TASK INPUTS below:

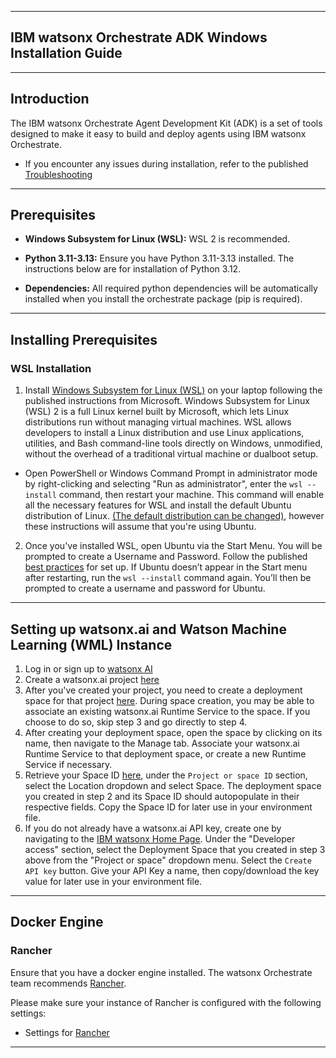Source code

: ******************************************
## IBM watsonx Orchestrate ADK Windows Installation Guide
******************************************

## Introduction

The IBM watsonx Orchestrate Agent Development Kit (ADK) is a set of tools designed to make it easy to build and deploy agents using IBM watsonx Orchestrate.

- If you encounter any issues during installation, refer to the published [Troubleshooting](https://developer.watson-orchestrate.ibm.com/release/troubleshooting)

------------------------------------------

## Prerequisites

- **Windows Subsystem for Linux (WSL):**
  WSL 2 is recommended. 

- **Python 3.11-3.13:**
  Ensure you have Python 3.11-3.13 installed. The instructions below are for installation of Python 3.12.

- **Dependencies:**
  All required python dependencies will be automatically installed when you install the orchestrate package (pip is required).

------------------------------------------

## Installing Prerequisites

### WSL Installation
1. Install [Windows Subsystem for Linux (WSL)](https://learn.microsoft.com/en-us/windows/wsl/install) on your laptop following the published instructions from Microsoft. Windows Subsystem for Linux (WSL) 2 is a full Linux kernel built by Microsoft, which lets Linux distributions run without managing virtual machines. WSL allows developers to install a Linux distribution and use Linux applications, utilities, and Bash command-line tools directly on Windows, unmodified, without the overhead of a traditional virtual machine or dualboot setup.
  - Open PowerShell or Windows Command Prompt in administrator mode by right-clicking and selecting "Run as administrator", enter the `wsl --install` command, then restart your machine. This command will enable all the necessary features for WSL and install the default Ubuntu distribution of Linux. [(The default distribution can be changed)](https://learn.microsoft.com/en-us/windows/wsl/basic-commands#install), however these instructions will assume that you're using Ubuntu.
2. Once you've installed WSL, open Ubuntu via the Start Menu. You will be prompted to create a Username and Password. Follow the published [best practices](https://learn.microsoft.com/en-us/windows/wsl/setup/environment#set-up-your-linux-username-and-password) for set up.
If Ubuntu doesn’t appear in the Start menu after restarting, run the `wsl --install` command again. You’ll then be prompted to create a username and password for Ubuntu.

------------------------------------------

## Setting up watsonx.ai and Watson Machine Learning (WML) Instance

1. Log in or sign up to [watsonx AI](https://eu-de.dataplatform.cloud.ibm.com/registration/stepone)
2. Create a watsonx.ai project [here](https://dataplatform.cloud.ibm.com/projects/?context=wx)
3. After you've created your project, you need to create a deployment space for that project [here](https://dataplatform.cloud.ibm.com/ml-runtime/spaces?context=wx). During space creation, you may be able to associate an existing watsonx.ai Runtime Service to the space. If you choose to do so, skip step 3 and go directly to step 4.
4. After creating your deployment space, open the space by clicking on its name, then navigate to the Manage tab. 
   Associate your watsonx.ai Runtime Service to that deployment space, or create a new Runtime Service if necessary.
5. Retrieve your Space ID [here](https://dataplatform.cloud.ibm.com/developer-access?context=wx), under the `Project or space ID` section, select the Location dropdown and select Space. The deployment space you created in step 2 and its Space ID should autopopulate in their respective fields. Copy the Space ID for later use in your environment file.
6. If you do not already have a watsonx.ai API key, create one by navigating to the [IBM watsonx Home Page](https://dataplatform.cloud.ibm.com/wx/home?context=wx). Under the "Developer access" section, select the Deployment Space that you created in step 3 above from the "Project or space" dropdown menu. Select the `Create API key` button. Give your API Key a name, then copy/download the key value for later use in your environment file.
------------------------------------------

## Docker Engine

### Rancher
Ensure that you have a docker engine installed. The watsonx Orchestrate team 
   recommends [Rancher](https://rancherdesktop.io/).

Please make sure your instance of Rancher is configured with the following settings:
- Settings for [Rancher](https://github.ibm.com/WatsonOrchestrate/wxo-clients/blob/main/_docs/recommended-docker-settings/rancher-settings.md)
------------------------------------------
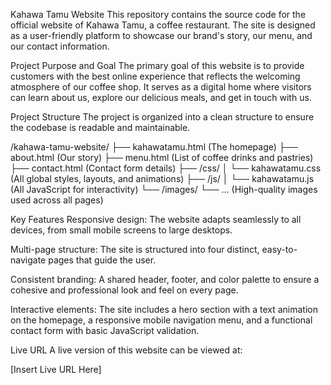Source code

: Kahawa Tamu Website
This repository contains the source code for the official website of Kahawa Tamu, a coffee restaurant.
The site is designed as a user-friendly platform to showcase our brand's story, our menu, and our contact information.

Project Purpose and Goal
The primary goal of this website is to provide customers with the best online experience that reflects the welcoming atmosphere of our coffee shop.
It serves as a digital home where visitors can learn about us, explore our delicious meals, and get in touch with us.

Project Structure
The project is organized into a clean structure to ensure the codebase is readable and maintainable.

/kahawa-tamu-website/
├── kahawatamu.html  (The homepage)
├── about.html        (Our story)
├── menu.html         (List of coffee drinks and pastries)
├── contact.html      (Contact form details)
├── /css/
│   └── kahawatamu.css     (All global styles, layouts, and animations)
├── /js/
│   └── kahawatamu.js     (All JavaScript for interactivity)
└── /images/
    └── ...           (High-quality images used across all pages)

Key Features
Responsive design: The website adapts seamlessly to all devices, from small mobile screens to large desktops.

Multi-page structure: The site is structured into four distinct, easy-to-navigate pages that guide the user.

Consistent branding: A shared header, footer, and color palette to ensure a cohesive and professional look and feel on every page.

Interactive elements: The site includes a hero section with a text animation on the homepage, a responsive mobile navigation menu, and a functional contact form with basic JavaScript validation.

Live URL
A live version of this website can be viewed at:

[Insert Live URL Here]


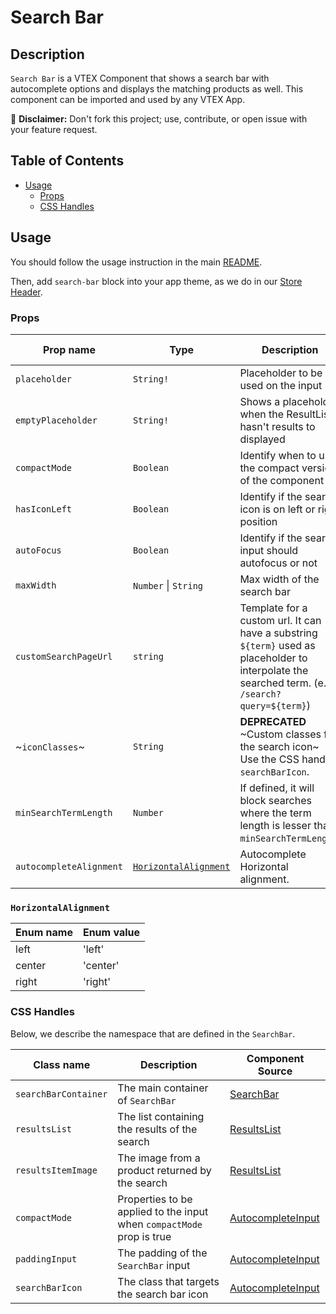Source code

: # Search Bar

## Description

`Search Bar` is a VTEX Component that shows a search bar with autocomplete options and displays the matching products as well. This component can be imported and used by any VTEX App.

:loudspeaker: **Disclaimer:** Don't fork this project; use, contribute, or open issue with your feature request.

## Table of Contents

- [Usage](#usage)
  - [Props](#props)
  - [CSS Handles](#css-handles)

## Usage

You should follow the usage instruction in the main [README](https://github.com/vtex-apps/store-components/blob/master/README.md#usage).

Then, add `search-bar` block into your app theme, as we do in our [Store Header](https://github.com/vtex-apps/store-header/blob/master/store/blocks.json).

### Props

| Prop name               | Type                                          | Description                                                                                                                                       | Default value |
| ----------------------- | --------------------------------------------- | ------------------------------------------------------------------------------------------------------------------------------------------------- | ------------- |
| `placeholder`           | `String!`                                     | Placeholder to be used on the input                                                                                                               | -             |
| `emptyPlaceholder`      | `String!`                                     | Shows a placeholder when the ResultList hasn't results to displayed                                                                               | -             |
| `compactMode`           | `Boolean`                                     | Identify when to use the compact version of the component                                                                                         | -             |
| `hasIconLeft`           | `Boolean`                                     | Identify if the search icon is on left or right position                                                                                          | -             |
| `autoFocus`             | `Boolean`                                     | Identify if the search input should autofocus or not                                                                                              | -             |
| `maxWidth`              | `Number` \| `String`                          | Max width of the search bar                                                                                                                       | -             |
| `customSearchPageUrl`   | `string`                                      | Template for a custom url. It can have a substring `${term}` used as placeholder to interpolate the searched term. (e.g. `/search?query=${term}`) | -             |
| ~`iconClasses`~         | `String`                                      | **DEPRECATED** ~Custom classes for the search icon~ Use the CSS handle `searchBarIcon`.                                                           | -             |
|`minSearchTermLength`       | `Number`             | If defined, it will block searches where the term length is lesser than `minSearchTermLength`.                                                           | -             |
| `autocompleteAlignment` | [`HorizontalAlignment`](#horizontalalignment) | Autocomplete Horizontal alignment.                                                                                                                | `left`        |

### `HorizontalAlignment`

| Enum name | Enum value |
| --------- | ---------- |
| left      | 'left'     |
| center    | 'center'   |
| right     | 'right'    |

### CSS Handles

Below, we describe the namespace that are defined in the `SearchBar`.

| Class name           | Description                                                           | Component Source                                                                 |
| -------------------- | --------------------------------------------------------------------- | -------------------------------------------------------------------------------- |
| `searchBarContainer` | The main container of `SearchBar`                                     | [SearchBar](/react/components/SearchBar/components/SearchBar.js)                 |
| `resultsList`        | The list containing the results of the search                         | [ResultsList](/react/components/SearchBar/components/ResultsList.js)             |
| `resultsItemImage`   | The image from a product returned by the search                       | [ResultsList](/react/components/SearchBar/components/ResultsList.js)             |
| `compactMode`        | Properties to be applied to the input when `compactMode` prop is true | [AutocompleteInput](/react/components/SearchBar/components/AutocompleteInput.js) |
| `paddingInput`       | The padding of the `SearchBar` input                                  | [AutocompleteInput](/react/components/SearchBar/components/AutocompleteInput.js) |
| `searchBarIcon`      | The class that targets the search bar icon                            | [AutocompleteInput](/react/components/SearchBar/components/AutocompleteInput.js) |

End of TASK INPUTS.
TASK INPUTS below:

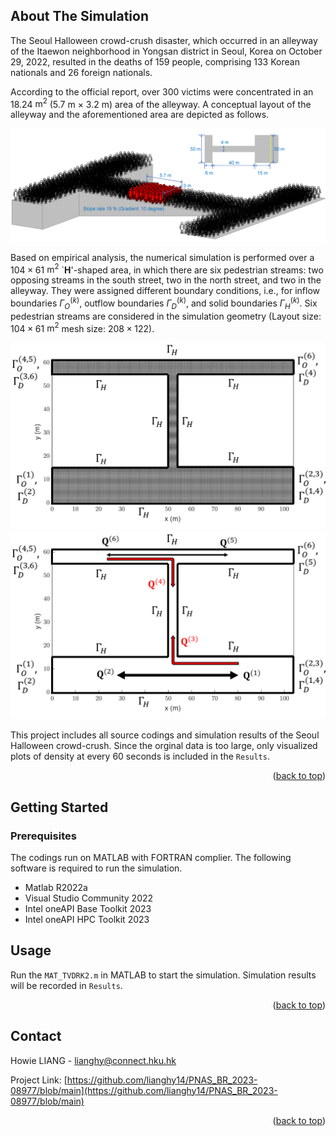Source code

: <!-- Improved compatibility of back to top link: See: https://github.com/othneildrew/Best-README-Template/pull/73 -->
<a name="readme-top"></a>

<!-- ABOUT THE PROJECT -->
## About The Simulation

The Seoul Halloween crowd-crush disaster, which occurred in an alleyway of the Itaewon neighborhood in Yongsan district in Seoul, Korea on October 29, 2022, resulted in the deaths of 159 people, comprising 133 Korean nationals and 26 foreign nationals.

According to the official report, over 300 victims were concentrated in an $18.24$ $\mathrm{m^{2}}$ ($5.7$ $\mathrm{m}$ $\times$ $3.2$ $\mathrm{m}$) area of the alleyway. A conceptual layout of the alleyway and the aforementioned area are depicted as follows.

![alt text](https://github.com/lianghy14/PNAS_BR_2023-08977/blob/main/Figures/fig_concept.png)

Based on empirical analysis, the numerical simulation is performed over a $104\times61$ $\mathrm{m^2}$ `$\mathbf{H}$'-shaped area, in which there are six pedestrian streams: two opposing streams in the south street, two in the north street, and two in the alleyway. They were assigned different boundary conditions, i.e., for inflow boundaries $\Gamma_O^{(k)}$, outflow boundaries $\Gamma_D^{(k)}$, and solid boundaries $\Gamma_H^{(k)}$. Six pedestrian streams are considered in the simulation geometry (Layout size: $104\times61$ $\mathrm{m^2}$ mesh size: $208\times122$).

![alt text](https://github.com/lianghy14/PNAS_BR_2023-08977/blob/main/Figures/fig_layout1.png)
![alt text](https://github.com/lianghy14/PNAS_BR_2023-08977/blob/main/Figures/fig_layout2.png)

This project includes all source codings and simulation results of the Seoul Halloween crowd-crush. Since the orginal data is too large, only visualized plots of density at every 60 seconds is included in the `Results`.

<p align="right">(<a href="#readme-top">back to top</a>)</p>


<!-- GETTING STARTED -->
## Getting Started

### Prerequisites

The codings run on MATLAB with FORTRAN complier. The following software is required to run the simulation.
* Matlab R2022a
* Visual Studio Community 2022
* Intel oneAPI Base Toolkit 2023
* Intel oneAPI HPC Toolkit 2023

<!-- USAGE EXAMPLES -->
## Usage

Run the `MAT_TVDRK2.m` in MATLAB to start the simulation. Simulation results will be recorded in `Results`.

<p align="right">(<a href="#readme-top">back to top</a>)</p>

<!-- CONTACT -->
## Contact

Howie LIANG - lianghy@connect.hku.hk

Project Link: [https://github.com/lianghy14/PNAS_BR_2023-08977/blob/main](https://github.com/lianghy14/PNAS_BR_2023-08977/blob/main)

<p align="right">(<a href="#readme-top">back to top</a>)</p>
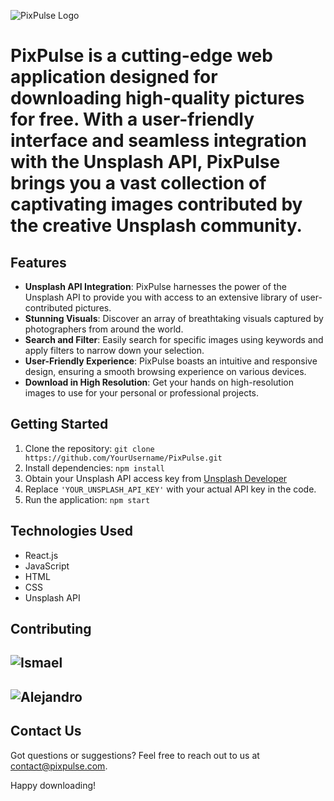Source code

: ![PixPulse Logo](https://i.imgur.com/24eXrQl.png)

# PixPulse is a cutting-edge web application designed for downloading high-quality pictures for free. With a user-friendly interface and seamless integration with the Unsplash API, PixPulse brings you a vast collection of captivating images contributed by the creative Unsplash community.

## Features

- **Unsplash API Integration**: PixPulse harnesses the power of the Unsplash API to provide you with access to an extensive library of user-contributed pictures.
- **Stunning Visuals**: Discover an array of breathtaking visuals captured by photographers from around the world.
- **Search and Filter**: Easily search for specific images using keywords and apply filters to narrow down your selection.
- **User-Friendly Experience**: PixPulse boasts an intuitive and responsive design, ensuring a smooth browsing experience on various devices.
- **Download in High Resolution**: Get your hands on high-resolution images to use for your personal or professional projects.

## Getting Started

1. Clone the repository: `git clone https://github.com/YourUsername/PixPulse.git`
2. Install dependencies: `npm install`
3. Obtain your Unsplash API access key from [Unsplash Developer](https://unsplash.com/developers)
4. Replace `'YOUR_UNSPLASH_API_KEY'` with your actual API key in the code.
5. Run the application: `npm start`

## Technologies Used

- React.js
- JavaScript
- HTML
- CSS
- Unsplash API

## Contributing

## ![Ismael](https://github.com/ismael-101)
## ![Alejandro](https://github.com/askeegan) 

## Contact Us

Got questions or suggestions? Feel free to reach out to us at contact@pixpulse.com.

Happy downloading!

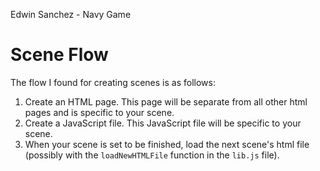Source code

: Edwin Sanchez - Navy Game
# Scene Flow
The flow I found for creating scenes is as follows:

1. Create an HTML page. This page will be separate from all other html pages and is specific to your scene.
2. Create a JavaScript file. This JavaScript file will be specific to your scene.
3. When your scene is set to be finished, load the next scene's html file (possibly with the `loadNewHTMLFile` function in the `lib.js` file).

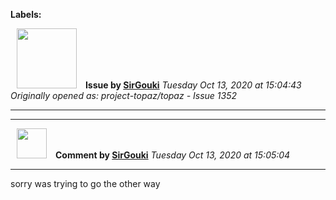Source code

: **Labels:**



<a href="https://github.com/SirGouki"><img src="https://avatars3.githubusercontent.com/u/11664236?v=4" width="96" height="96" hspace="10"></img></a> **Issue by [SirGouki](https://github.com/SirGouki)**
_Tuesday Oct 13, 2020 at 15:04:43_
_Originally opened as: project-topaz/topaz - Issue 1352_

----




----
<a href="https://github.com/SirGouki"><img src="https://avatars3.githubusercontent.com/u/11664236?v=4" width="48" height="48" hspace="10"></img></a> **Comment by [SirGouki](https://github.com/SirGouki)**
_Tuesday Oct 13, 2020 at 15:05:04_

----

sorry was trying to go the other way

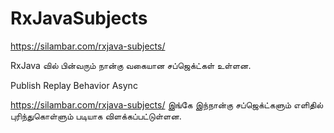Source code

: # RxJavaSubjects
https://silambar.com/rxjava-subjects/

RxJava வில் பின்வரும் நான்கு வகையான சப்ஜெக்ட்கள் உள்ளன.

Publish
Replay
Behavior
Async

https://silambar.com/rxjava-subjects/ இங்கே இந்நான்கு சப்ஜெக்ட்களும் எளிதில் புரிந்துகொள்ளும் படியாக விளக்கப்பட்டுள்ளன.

End of TASK INPUTS.
TASK INPUTS below:

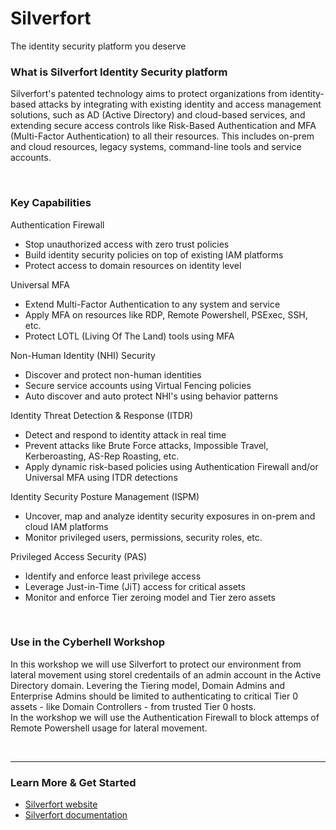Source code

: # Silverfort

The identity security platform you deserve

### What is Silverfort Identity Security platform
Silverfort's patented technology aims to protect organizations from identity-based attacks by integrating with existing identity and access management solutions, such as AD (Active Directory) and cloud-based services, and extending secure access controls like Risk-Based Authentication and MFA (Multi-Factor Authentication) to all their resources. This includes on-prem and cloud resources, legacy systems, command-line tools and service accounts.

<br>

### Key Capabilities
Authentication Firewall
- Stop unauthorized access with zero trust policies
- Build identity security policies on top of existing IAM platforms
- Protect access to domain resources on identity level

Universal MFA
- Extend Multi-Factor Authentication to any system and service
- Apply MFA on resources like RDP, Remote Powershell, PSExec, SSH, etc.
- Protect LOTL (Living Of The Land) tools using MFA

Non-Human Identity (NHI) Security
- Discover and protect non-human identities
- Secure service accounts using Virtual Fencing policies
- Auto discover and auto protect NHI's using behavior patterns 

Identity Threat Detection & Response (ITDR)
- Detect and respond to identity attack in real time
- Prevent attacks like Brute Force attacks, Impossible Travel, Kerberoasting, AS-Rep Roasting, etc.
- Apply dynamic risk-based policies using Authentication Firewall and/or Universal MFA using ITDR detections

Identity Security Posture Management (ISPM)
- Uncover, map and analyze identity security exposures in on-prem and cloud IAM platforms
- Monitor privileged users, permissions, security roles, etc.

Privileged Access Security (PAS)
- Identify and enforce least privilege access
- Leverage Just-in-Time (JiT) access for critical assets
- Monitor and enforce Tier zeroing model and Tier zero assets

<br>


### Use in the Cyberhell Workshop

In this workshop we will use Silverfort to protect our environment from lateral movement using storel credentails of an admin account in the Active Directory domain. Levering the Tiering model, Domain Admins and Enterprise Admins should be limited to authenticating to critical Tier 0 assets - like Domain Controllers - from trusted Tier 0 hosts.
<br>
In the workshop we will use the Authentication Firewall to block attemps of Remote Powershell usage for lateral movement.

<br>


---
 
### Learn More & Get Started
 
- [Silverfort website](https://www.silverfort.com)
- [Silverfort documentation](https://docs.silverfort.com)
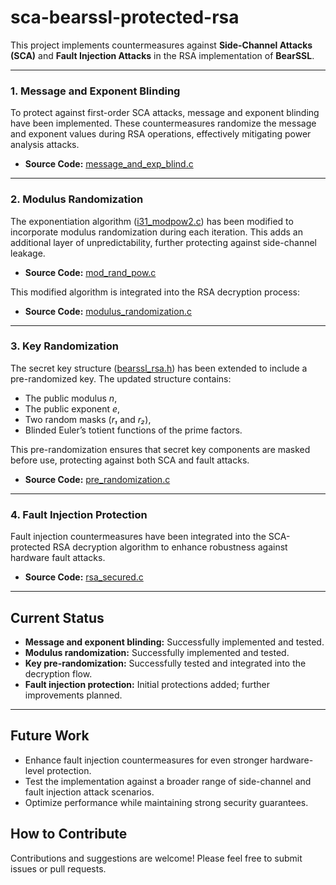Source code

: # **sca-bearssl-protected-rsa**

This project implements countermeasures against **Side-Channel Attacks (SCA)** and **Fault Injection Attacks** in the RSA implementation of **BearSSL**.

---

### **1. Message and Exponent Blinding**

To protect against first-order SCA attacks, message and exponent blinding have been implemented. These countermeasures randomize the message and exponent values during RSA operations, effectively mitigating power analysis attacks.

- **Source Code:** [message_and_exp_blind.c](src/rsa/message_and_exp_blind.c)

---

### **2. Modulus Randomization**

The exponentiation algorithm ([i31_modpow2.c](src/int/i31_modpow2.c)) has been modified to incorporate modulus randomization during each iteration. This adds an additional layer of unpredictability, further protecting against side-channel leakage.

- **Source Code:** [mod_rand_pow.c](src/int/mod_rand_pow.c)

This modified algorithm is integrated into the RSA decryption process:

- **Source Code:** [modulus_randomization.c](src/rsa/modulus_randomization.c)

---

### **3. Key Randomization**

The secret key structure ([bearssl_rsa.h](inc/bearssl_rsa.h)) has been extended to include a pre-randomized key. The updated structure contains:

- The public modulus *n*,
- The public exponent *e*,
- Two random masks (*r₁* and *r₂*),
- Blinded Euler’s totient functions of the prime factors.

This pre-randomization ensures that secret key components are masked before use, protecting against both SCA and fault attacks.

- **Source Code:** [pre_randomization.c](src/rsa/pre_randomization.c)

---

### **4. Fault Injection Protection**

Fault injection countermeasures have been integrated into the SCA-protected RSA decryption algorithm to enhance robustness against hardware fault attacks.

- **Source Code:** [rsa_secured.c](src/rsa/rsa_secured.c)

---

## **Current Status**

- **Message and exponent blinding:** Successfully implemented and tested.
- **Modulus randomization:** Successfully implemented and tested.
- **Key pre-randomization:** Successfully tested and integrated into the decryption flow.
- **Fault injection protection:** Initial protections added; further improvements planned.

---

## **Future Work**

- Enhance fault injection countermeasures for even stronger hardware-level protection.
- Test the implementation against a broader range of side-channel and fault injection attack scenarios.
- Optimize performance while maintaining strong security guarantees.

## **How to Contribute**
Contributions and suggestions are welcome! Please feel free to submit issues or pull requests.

End of TASK INPUTS.

EXERCISE DETAILS — If a line in the records contains the word "master", copy it out.

SOLVED PROBLEM —
You should follow the usage instruction in the main [README](https://github.com/vtex-apps/store-components/blob/master/README.md#usage).
Then, add `search-bar` block into your app theme, as we do in our [Store Header](https://github.com/vtex-apps/store-header/blob/master/store/blocks.json).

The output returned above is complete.